Vanderbilt develops computational method to explore evolution’s influence on preterm birth

Human pregnancy can easily be taken for granted as a natural and regularly occurring event, but it is the product of the complex, coordinated function of two bodies, mother and baby, that has evolved side by side with other important human adaptations. For the first time, researchers have established how a complex disorder associated with pregnancy – spontaneous preterm birth (sPTB) – has been shaped by multiple evolutionary forces.

The article, “Accounting for diverse evolutionary forces reveals mosaic patterns of selection on human preterm birth loci” was published in the journal Nature Communications on July 24.

Preterm or premature birth, medically defined as labor starting at 37 weeks of gestation or earlier (instead of the usual 40 weeks), affects more than 15 million pregnancies each year and is the leading cause of infant mortality worldwide. Both the associated medical conditions of the mother which cause sPTB and the outcomes of sPTB on an infant’s health have been well-defined. It is not well understood, however, how and why genetic factors influence sPTB and birth timing. A team of scientists led by Antonis Rokas, Cornelius Vanderbilt Chair in Biological Sciences and director of the Vanderbilt Evolutionary Studies Initiative and Tony Capra, associate professor of biological sciences, set out to demystify this element of pregnancy and human life.

Tony-Capra
Tony Capra, associate professor of biological sciences (Vanderbilt University)
Antonis Rokas, Cornelius Vanderbilt Chair in Biological Sciences and director of the Vanderbilt Evolutionary Studies Initiative (Vanderbilt University)
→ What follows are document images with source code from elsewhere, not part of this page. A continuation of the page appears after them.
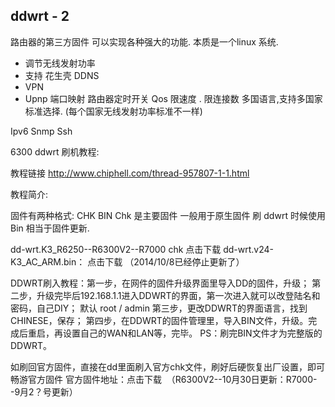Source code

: ## ddwrt - 2
路由器的第三方固件
可以实现各种强大的功能. 
本质是一个linux 系统.


- 调节无线发射功率 
- 支持 花生壳 DDNS 
- VPN
- Upnp 端口映射
路由器定时开关
Qos 限速度  . 限连接数
多国语言,支持多国家标准选择. (每个国家无线发射功率标准不一样)

Ipv6 
Snmp
Ssh





6300  ddwrt 刷机教程:

教程链接
http://www.chiphell.com/thread-957807-1-1.html

教程简介:

固件有两种格式: CHK BIN
Chk 是主要固件    一般用于原生固件 刷 ddwrt 时候使用
Bin  相当于固件更新.

dd-wrt.K3\_R6250--R6300V2--R7000 chk       点击下载
dd-wrt.v24-K3\_AC\_ARM.bin：                                   点击下载 （2014/10/8已经停止更新了）

DDWRT刷入教程：第一步，在网件的固件升级界面里导入DD的固件，升级；
第二步，升级完毕后192.168.1.1进入DDWRT的界面，第一次进入就可以改登陆名和密码，自己DIY；  默认 root / admin
第三步，更改DDWRT的界面语言，找到CHINESE，保存；
第四步，在DDWRT的固件管理里，导入BIN文件，升级。完成后重启，再设置自己的WAN和LAN等，完毕。
PS：刷完BIN文件才为完整版的DDWRT。


如刷回官方固件，直接在dd里面刷入官方chk文件，刷好后硬恢复出厂设置，即可畅游官方固件
官方固件地址：点击下载  （R6300V2--10月30日更新：R7000--9月2？号更新）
The research, co-led by postdoctoral scholar Abigail LaBella and by M.D./Ph.D. candidate Abin Abraham, developed a computational approach to detect how evolution has shaped genomic regions associated with complex genetic traits, such as height or obesity. “Our approach integrates techniques developed in labs from all over the world to quantify how natural selection has influenced genomic regions involved with complex diseases,” said Capra. “We hypothesized that parts of our genome involved in disease might experience contrasting evolutionary pressures due to their involvement in multiple and different traits.”

This work was done in cooperation with Louis J. Muglia, co-director of the Perinatal Institute at Cincinnati Children’s and president and CEO of the Burroughs Wellcome Fund and Ge Zhang, associate professor at Cincinnati Children Hospital Medical Center and collaborator at the March of Dimes Prematurity Research Center-Ohio Collaborative. Zhang and Muglia recently completed the largest genome-wide association study (GWAS) on sPTB which identified multiple genomic regions associated with this complex disease. “Preterm birth is a global health concern, affecting ten percent of pregnancies in the United States. Understanding the evolution of genomic regions associated with spontaneous preterm birth is a major step forward in how we understand the foundations of human life and provide the best possible care to mother and child,” said Muglia.

Abigail-LaBella
Abigail LaBella, postdoctoral scholar (Vanderbilt University)
Abin-Abraham
Abin Abraham, M.D./Ph.D. candidate (Vanderbilt University)

Using this GWAS, the researchers found that genomic regions associated with sPTB have experienced multiple types of natural selection. From this information researchers can hypothesize why these risk-related genomic regions remain in human populations and what their potential functions may be. “While we knew of a few examples of selection like negative selection acting on genes associated with spontaneous preterm birth, we uncovered that every type of selection we tested had acted on at least one genomic region. Our initial figures looked like a mosaic made up of all the different metrics we had tested,” says Rokas.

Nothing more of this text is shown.